“It is not so much an empirical as an analytic judgment, not a historical statement, but a definition, to say that the intentional fallacy is a romantic one.”
- William K. Wimsatt Jr. and Monroe C. Beardsley, The Intentional Fallacy
“…the hand, cut off from any voice, borne by a pure gesture of inscription (and not of expression), traces a field without origin – or which, at least, has no other origin than language itself, language which ceaselessly calls into question all origins.”
- Roland Barthes, The Death of the Author
“…the hand, cut off from any voice, borne by a pure gesture of inscription (and not of expression), traces a field without origin – or which, at least, has no other origin than language itself, language which ceaselessly calls into question all origins.”

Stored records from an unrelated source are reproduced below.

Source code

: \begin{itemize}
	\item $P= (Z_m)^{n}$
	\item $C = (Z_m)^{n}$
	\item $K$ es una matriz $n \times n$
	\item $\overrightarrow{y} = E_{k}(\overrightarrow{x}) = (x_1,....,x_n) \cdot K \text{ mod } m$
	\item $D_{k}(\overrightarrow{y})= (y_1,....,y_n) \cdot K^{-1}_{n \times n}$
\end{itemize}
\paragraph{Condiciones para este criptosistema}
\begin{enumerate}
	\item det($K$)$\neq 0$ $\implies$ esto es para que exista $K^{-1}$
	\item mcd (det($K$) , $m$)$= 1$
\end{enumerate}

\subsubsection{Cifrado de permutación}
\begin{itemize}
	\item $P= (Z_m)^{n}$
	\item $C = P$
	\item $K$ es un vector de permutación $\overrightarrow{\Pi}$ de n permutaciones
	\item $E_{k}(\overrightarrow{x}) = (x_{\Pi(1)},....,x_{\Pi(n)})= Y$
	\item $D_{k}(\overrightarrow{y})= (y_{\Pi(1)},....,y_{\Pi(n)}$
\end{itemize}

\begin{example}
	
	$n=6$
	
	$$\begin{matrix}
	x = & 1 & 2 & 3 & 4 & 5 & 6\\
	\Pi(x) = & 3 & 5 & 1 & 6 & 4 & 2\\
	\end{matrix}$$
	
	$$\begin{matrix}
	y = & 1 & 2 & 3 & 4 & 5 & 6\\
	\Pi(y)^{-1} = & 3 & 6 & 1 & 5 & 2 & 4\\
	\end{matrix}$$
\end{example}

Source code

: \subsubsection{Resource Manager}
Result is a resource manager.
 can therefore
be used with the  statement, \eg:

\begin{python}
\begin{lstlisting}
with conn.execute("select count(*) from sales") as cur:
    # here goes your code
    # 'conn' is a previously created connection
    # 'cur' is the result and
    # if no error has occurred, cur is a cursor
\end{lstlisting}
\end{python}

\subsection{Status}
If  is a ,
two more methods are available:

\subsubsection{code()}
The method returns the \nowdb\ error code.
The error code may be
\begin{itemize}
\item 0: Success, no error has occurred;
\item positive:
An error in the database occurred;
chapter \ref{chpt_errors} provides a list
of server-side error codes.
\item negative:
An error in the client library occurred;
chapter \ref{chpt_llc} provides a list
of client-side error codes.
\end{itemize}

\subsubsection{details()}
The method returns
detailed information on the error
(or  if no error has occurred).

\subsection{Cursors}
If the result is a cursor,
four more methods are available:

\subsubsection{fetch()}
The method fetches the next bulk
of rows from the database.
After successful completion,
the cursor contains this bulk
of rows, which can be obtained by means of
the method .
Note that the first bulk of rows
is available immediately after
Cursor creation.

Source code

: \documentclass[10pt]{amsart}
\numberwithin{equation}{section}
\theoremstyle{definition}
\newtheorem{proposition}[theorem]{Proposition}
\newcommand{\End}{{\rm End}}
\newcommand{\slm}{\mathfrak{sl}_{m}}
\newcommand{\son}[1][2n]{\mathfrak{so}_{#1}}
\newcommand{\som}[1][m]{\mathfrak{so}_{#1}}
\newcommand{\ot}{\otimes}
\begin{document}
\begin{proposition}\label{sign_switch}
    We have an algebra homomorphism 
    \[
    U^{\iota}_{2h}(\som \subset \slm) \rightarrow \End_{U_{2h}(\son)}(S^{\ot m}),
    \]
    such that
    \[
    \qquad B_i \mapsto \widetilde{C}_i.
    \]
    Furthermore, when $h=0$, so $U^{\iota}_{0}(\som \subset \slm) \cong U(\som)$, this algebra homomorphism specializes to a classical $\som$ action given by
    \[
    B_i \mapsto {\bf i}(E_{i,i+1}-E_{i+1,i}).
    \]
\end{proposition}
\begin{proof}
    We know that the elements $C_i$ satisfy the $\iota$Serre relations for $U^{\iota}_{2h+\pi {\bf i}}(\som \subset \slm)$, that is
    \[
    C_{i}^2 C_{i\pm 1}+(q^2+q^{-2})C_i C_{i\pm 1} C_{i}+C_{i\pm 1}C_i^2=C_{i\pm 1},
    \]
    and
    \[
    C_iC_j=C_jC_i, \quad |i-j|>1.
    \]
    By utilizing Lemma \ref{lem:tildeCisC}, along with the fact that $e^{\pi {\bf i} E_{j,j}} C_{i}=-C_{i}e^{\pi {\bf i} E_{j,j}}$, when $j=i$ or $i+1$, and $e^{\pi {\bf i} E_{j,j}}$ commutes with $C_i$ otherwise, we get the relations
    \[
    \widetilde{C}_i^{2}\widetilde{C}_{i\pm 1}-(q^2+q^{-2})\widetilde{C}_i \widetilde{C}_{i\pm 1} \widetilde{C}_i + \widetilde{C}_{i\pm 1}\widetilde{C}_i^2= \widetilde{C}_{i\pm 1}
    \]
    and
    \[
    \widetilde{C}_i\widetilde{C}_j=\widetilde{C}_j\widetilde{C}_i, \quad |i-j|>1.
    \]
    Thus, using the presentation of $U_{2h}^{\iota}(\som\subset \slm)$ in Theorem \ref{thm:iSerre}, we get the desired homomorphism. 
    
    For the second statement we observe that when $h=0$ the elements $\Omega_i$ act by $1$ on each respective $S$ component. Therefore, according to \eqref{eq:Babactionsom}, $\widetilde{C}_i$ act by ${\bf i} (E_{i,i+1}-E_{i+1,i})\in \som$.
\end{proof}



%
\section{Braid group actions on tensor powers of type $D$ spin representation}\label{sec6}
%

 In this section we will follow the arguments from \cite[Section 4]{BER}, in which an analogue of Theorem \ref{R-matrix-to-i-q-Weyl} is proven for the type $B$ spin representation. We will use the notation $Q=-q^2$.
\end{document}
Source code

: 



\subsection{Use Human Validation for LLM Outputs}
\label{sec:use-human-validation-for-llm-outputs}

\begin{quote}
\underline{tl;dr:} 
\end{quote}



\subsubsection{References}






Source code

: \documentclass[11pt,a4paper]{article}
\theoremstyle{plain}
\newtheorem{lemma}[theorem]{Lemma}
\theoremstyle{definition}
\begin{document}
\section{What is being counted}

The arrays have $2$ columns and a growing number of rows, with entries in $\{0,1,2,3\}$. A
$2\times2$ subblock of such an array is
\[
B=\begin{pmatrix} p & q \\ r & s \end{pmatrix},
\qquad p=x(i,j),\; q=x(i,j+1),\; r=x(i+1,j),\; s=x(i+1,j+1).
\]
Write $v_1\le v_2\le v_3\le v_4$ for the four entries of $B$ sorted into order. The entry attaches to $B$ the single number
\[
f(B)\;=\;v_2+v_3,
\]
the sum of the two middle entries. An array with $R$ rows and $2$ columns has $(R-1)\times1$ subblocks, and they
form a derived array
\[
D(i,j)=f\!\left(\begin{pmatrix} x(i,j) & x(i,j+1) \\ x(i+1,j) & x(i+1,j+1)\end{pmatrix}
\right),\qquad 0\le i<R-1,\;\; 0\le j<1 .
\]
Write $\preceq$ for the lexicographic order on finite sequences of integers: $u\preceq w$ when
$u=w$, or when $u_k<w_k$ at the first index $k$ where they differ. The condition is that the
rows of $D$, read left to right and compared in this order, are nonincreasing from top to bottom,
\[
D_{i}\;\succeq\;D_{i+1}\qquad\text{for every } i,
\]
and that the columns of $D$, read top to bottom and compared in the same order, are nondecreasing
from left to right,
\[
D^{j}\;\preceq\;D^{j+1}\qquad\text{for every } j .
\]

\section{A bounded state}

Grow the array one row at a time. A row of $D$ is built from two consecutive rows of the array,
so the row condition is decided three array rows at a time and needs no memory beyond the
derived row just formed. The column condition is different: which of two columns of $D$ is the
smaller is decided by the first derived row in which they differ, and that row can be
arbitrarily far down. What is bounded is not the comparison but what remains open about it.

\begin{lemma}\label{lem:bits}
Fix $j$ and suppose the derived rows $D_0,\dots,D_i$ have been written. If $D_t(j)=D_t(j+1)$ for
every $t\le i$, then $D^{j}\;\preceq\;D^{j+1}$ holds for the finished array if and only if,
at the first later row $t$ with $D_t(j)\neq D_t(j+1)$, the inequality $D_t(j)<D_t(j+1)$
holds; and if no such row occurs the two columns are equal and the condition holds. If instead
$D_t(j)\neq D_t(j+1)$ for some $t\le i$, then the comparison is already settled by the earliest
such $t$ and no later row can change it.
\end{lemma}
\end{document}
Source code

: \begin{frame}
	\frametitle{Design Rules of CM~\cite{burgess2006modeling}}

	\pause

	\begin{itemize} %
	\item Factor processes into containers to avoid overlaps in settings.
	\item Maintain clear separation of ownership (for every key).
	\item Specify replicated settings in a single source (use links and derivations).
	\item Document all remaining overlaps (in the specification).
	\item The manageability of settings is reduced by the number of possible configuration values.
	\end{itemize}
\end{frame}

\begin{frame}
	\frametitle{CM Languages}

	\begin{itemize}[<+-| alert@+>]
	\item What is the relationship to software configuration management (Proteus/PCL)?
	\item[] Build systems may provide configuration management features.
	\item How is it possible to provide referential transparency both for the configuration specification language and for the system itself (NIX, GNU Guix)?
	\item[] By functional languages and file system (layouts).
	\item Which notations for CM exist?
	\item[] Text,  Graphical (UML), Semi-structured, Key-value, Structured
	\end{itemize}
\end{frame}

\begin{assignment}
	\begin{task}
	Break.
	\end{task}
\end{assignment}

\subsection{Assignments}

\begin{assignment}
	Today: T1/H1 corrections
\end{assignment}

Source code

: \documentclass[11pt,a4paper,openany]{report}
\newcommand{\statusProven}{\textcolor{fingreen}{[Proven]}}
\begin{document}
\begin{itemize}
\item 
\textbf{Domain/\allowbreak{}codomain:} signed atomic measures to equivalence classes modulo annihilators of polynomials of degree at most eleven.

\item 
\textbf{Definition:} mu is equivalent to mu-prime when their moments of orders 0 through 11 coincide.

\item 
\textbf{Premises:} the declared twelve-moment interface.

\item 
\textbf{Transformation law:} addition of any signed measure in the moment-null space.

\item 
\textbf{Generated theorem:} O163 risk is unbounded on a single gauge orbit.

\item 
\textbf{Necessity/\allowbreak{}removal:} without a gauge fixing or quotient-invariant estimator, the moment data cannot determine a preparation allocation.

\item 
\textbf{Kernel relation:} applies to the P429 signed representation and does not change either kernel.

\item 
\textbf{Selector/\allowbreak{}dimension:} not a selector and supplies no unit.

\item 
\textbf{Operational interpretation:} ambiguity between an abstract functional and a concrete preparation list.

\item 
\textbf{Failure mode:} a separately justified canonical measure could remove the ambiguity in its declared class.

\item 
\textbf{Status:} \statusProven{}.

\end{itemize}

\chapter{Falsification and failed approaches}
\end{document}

- Roland Barthes, The Death of the Author
A new home in an old apartment and a windowsill in a communal airshaft. A plastic bottle cap, a q-tip, a cigarette butt, teeth-marked chewing gum in the shape of a worm, and a forgotten Funyun (peeking out from behind the gum). Romantic yes, but more so it would seem a profoundly human impulse to search for some intention behind this work of art.
This gritty tableau reeks of premeditation. Its feigned mélange of stereotypical filth items is a monument to the impossibility of intentional randomness. Its flavor is as artificial as the gum’s pink color. Perhaps the only things missing are a carefully-placed banana peel and a prophylactic wrapper.
However, the installation’s banality is its greatest triumph. It’s only message: someone had fun here – either in the great deceit of its arrangement, or the more unlikely possibility that each of these treats was actually savored and blithely discarded.